A profit analysis is necessary, the regulator told banks, taking into account the additional costs of obtaining any expertise to properly oversee the purchased loans, as well as the rate of return to determine whether it is commensurate with the level of risk taken.

FIL-49-2015 laid out the necessary information to be included in the written loan sale or participation agreement, from a full description of the roles and responsibilities of all parties to remedies upon default and bankruptcy to dispute resolution procedures. "Institutions should assess thoroughly and understand all the terms, conditions, and limitations of the loan purchase or participation agreements," the FDIC advised, including a possible obligation to make additional credit advances.
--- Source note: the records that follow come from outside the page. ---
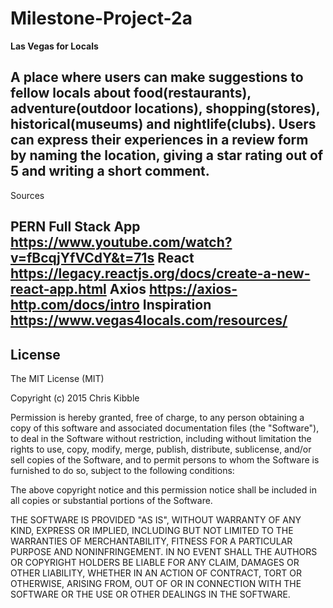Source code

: # Milestone-Project-2a

**Las Vegas for Locals**

A place where users can make suggestions to fellow locals about food(restaurants), adventure(outdoor locations), shopping(stores), historical(museums) and nightlife(clubs). Users can express their experiences in a  review form by naming the location, giving a star rating out of 5 and writing a short comment. 
---
Sources

PERN Full Stack App
https://www.youtube.com/watch?v=fBcqjYfVCdY&t=71s 
React
https://legacy.reactjs.org/docs/create-a-new-react-app.html
Axios
https://axios-http.com/docs/intro
Inspiration  
https://www.vegas4locals.com/resources/
---
License
---
The MIT License (MIT)

Copyright (c) 2015 Chris Kibble

Permission is hereby granted, free of charge, to any person obtaining a copy of this software and associated documentation files (the "Software"), to deal in the Software without restriction, including without limitation the rights to use, copy, modify, merge, publish, distribute, sublicense, and/or sell copies of the Software, and to permit persons to whom the Software is furnished to do so, subject to the following conditions:

The above copyright notice and this permission notice shall be included in all copies or substantial portions of the Software.

THE SOFTWARE IS PROVIDED "AS IS", WITHOUT WARRANTY OF ANY KIND, EXPRESS OR IMPLIED, INCLUDING BUT NOT LIMITED TO THE WARRANTIES OF MERCHANTABILITY, FITNESS FOR A PARTICULAR PURPOSE AND NONINFRINGEMENT. IN NO EVENT SHALL THE AUTHORS OR COPYRIGHT HOLDERS BE LIABLE FOR ANY CLAIM, DAMAGES OR OTHER LIABILITY, WHETHER IN AN ACTION OF CONTRACT, TORT OR OTHERWISE, ARISING FROM, OUT OF OR IN CONNECTION WITH THE SOFTWARE OR THE USE OR OTHER DEALINGS IN THE SOFTWARE.
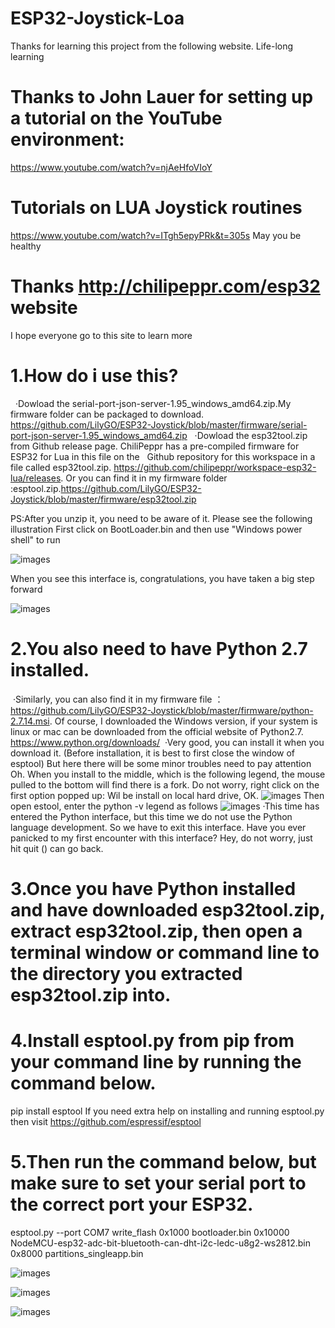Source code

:# ESP32-Joystick-Loa

Thanks for learning this project from the following website. Life-long learning

# Thanks to John Lauer for setting up a tutorial on the YouTube environment:
https://www.youtube.com/watch?v=njAeHfoVIoY

# Tutorials on LUA Joystick routines 
https://www.youtube.com/watch?v=ITgh5epyPRk&t=305s
May you be healthy

# Thanks http://chilipeppr.com/esp32 website
I hope everyone go to this site to learn more

 # 1.How do i use this?
   ·Dowload the serial-port-json-server-1.95_windows_amd64.zip.My firmware folder can be packaged to download.
   https://github.com/LilyGO/ESP32-Joystick/blob/master/firmware/serial-port-json-server-1.95_windows_amd64.zip
   ·Dowload the esp32tool.zip from Github release page. ChiliPeppr has a pre-compiled firmware for ESP32 for Lua in this file on the    Github repository for this workspace in a file called esp32tool.zip. https://github.com/chilipeppr/workspace-esp32-lua/releases.
  Or you can find it in my firmware folder :esptool.zip.https://github.com/LilyGO/ESP32-Joystick/blob/master/firmware/esp32tool.zip
  
  PS:After you unzip it, you need to be aware of it. Please see the following illustration
  First click on BootLoader.bin and then use "Windows power shell" to run
  
  ![images](https://github.com/LilyGO/ESP32-Joystick/blob/master/doc/Screenshot_1.png)
  
  When you see this interface is, congratulations, you have taken a big step forward
  
  ![images](https://github.com/LilyGO/ESP32-Joystick/blob/master/doc/Screenshot_3.png)
  
 # 2.You also need to have Python 2.7 installed.
  ·Similarly, you can also find it in my firmware file ：https://github.com/LilyGO/ESP32-Joystick/blob/master/firmware/python-2.7.14.msi. Of course, I downloaded the Windows version, if your system is linux or mac can be downloaded from the official website of Python2.7.
   https://www.python.org/downloads/
  ·Very good, you can install it when you download it. (Before installation, it is best to first close the window of esptool) But here there will be some minor troubles need to pay attention Oh. When you install to the middle, which is the following legend, the mouse pulled to the bottom will find there is a fork. Do not worry, right click on the first option popped up: Wil be install on local hard drive, OK. 
  ![images](https://github.com/LilyGO/ESP32-Joystick/blob/master/doc/Screenshot_2.png)
  Then open estool, enter the python -v legend as follows
  ![images](https://github.com/LilyGO/ESP32-Joystick/blob/master/doc/Screenshot_4.png)
  ·This time has entered the Python interface, but this time we do not use the Python language development. So we have to exit this interface. Have you ever panicked to my first encounter with this interface? Hey, do not worry, just hit quit () can go back.

 # 3.Once you have Python installed and have downloaded esp32tool.zip, extract esp32tool.zip, then open a terminal window or command line to the directory you extracted esp32tool.zip into.
 
 # 4.Install esptool.py from pip from your command line by running the command below.
 pip install esptool
 If you need extra help on installing and running esptool.py then visit https://github.com/espressif/esptool
 
 # 5.Then run the command below, but make sure to set your serial port to the correct port your ESP32.
 esptool.py --port COM7 write_flash 0x1000 bootloader.bin 0x10000 NodeMCU-esp32-adc-bit-bluetooth-can-dht-i2c-ledc-u8g2-ws2812.bin 0x8000 partitions_singleapp.bin
 
![images](https://github.com/LilyGO/ESP32-Joystick/blob/master/doc/example_1.jpg)

![images](https://github.com/LilyGO/ESP32-Joystick/blob/master/doc/example_2.jpg)

![images](https://github.com/LilyGO/ESP32-Joystick/blob/master/doc/example_3.jpg)

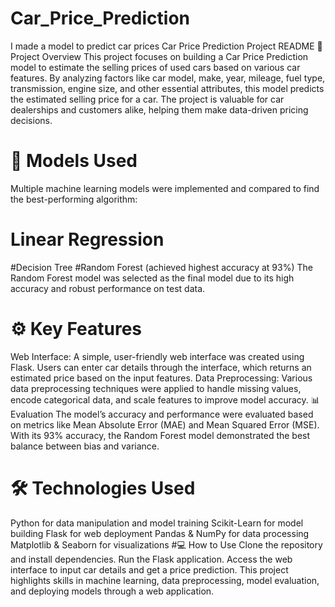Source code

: # Car_Price_Prediction
I made a model to predict car prices Car Price Prediction Project README 📌 Project Overview This project focuses on building a Car Price Prediction model to estimate the selling prices of used cars based on various car features. By analyzing factors like car model, make, year, mileage, fuel type, transmission, engine size, and other essential attributes, this model predicts the estimated selling price for a car. The project is valuable for car dealerships and customers alike, helping them make data-driven pricing decisions.

# 🚀 Models Used
Multiple machine learning models were implemented and compared to find the best-performing algorithm:

# Linear Regression
#Decision Tree #Random Forest (achieved highest accuracy at 93%) The Random Forest model was selected as the final model due to its high accuracy and robust performance on test data.

# ⚙️ Key Features
Web Interface: A simple, user-friendly web interface was created using Flask. Users can enter car details through the interface, which returns an estimated price based on the input features. Data Preprocessing: Various data preprocessing techniques were applied to handle missing values, encode categorical data, and scale features to improve model accuracy. 📊 Evaluation The model’s accuracy and performance were evaluated based on metrics like Mean Absolute Error (MAE) and Mean Squared Error (MSE). With its 93% accuracy, the Random Forest model demonstrated the best balance between bias and variance.

# 🛠️ Technologies Used
Python for data manipulation and model training Scikit-Learn for model building Flask for web deployment Pandas & NumPy for data processing Matplotlib & Seaborn for visualizations #💻 How to Use Clone the repository and install dependencies. Run the Flask application. Access the web interface to input car details and get a price prediction. This project highlights skills in machine learning, data preprocessing, model evaluation, and deploying models through a web application.
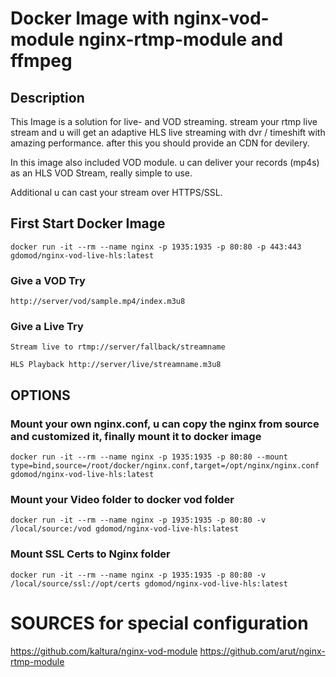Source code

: # Docker Image with nginx-vod-module nginx-rtmp-module and ffmpeg


## Description
This Image is a solution for live- and VOD streaming.
stream your rtmp live stream and u will get an adaptive HLS live streaming with dvr / timeshift with amazing performance.
after this you should provide an CDN for devilery.

In this image also included VOD module. u can deliver your records (mp4s) as an HLS VOD Stream, really simple to use.

Additional u can cast your stream over HTTPS/SSL.

## First Start Docker Image
`docker run -it --rm --name nginx -p 1935:1935 -p 80:80 -p 443:443 gdomod/nginx-vod-live-hls:latest`

### Give a VOD Try 
`http://server/vod/sample.mp4/index.m3u8`

### Give a Live Try
`Stream live to rtmp://server/fallback/streamname`

`HLS Playback http://server/live/streamname.m3u8`

## OPTIONS
### Mount your own nginx.conf, u can copy the nginx from source and customized it, finally mount it to docker image
`docker run -it --rm --name nginx -p 1935:1935 -p 80:80 --mount type=bind,source=/root/docker/nginx.conf,target=/opt/nginx/nginx.conf gdomod/nginx-vod-live-hls:latest`

### Mount your Video folder to docker vod folder
`docker run -it --rm --name nginx -p 1935:1935 -p 80:80 -v /local/source:/vod gdomod/nginx-vod-live-hls:latest`

### Mount SSL Certs to Nginx folder
`docker run -it --rm --name nginx -p 1935:1935 -p 80:80 -v /local/source/ssl://opt/certs gdomod/nginx-vod-live-hls:latest`


# SOURCES for special configuration
https://github.com/kaltura/nginx-vod-module
https://github.com/arut/nginx-rtmp-module
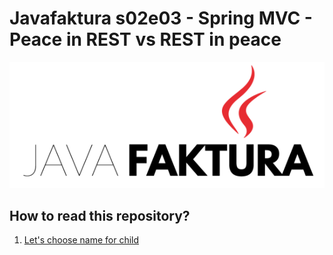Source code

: ﻿# Javafaktura s02e03 - Spring MVC - Peace in REST vs REST in peace

![.images/javafaktura.png](.images/javafaktura.png)

## How to read this repository?

01. [Let's choose name for child](01/README.md)

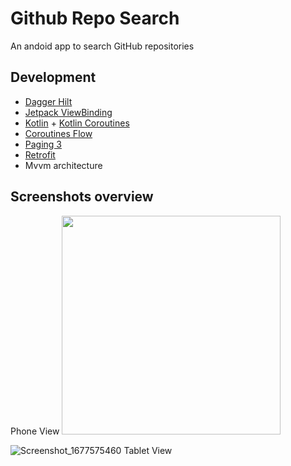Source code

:# Github Repo Search

An andoid app to search GitHub repositories

## Development

- [Dagger Hilt](https://dagger.dev/hilt/)
- [Jetpack ViewBinding](https://developer.android.com/topic/libraries/view-binding)
- [Kotlin](https://kotlinlang.org/) + [Kotlin Coroutines](https://kotlinlang.org/docs/reference/coroutines-overview.html)
- [Coroutines Flow](https://developer.android.com/kotlin/flow)
- [Paging 3](https://developer.android.com/topic/libraries/architecture/paging/v3-overview)
- [Retrofit](https://square.github.io/retrofit/)
- Mvvm architecture

## Screenshots overview

Phone View
<img width="350" src="https://user-images.githubusercontent.com/55350481/221811719-9d133a76-1edb-4fa1-ae9a-3a2e19116e26.png"/>


![Screenshot_1677575460](https://user-images.githubusercontent.com/55350481/221811737-f1d08eaa-bf16-460c-b9c6-034d6a987e65.png)
Tablet View
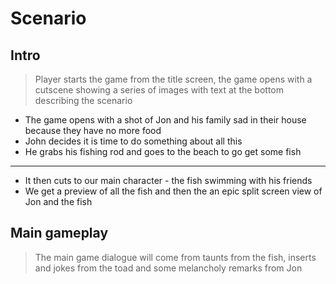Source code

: # Scenario

## Intro
> Player starts the game from the title screen, the game opens with a cutscene showing a series of images with text at the bottom describing the scenario

- The game opens with a shot of Jon and his family sad in their house because they have no more food
- John decides it is time to do something about all this
- He grabs his fishing rod and goes to the beach to go get some fish
---
- It then cuts to our main character - the fish swimming with his friends
- We get a preview of all the fish and then the an epic split screen view of Jon and the fish

## Main gameplay
> The main game dialogue will come from taunts from the fish, inserts and jokes from the toad and some melancholy remarks from Jon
Any limitations that the sales or participation agreement places on the purchasing bank—such as the ability to sell or transfer its loan interest or participate in loan modifications—must also be understood, with the use of legal counsel when appropriate. The ability to transfer, sell, or assign its interest in the purchased loans or participations should also be a factor for institutions with regard to liquidity management and credit concentration limits.

For purchased loans out-of-territory or in unfamiliar markets, the FDIC suggested caution and "extensive" due diligence both at the time of the agreement and on a continuing basis, with management keeping an eye on changing economic conditions.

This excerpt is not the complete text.